To simplify a russian émigré analysis:
(1) Jews and Americans like Nabokov;
(2) Nabokov made a stand against Nazis and Soviets, and besides, he defended Jews;
(3) therefore he strove to murder God in art.
The syllogism cannot be faulted.
October 3, 1945
I’ve just read your story [Simon Karlinsky: Apparently, “Double Talk,” written in March and April 1945 and published in The New Yorker of June 23, 1945. Later re-titled “Conversation Piece, 1945.”]—didn’t know it had come out till you told me. It is awfully funny and so like the kind of situation that one is likely to find oneself in nowadays.

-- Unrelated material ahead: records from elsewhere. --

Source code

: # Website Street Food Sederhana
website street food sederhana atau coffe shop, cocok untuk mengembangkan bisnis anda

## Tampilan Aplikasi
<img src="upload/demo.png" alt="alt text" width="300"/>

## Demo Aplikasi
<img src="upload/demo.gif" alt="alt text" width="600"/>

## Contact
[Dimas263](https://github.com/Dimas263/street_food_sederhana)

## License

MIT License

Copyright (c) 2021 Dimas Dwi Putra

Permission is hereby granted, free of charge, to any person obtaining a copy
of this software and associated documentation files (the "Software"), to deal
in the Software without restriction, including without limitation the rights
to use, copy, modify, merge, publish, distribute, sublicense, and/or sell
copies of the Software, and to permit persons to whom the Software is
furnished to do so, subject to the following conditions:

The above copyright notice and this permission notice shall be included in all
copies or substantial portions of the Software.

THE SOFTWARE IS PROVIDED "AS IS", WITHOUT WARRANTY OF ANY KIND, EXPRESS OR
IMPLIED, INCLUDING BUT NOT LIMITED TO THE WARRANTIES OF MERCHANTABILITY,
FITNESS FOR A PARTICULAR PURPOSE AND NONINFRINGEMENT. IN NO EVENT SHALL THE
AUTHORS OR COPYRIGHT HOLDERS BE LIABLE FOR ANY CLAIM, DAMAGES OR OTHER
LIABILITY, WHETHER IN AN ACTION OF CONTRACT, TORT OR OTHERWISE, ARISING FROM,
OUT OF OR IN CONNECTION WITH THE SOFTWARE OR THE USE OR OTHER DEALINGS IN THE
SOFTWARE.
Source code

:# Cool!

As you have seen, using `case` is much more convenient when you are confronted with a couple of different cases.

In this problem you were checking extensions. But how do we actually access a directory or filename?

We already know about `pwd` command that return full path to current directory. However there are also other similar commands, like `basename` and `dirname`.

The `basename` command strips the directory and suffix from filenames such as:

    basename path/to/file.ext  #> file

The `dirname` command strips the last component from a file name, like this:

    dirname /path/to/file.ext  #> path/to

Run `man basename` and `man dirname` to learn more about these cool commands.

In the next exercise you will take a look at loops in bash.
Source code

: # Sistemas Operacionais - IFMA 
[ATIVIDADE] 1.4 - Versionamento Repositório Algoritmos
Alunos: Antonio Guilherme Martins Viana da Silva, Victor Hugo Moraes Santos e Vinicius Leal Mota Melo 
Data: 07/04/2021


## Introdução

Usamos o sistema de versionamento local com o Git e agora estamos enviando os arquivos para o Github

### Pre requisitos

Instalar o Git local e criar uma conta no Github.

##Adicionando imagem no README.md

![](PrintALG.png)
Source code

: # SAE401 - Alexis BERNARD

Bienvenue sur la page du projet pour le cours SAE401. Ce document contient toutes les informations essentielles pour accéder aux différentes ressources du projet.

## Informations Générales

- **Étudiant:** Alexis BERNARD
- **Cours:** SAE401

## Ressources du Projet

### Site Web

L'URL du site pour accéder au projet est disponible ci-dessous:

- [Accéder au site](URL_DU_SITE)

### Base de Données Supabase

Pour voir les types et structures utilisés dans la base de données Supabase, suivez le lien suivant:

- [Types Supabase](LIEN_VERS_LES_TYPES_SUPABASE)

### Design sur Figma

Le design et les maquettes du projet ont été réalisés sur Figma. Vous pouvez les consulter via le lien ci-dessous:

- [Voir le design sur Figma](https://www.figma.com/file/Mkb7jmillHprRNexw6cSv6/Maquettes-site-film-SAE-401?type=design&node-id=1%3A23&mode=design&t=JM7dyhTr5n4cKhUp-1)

I’m very sorry about your brother’s death. Human life means absolutely nothing in Europe today. In Greece and Italy they are still shooting each other at a great rate. I think that what the Allies ought to do is announce that nobody else is to be killed—even Ribbentrop, Goering and Company. Otherwise, there will be no end to it.
Do let’s effect a combination soon. I’m eager to see you.As ever,
—Dear Bunny, Dear Volodya: The Nabokov-Wilson Letters, 1940-1971, edited by Simon Karlinsky, University of California Press, 2001, p. 175
I can understand denying one’s principles in one exceptional case: if they told me that those closest to me would be tortured or spared according to my reply, I would immediately consent to anything, ideological treachery or foul deeds and would even apply myself lovingly to the parting on Stalin’s backside. Was Maklakov placed in such a situation? Evidently not.
All that remains is to outline a classification of the emigration. I distinguish five main divisions:
1. The philistine majority, who dislike the Bolsheviks for taking from them their little bit of land or money, or twelve Ilf-and-Petrov chairs.
2. Those who dream of pogroms and a Rumanian tsar, and now fraternize with the Soviets because they sense in the Soviet Union the Soviet Union of the Russian People.
4. Those who ended up across the border by inertia, vulgarians and careerists who pursue their own advantage and lightheartedly serve any leader at all.
5. Decent freedom-loving people, the old guard of the Russian intelligentsia, who unshakably despise violence against language, against thought, against truth.
—Vladimir Nabokov writing to Vladimir Zenzinov on 17 March 1945, regarding Vasily Maklakov, the official representative of the Russian émigrés in France, who attended a luncheon reception at the Soviet embassy in Paris and drank a toast “to the motherland, to the Red Army, to Stalin.” Quoted in Brian Boyd, Vladimir Nabokov: The American Years,Princeton University Press, 1993, pp. 84-85.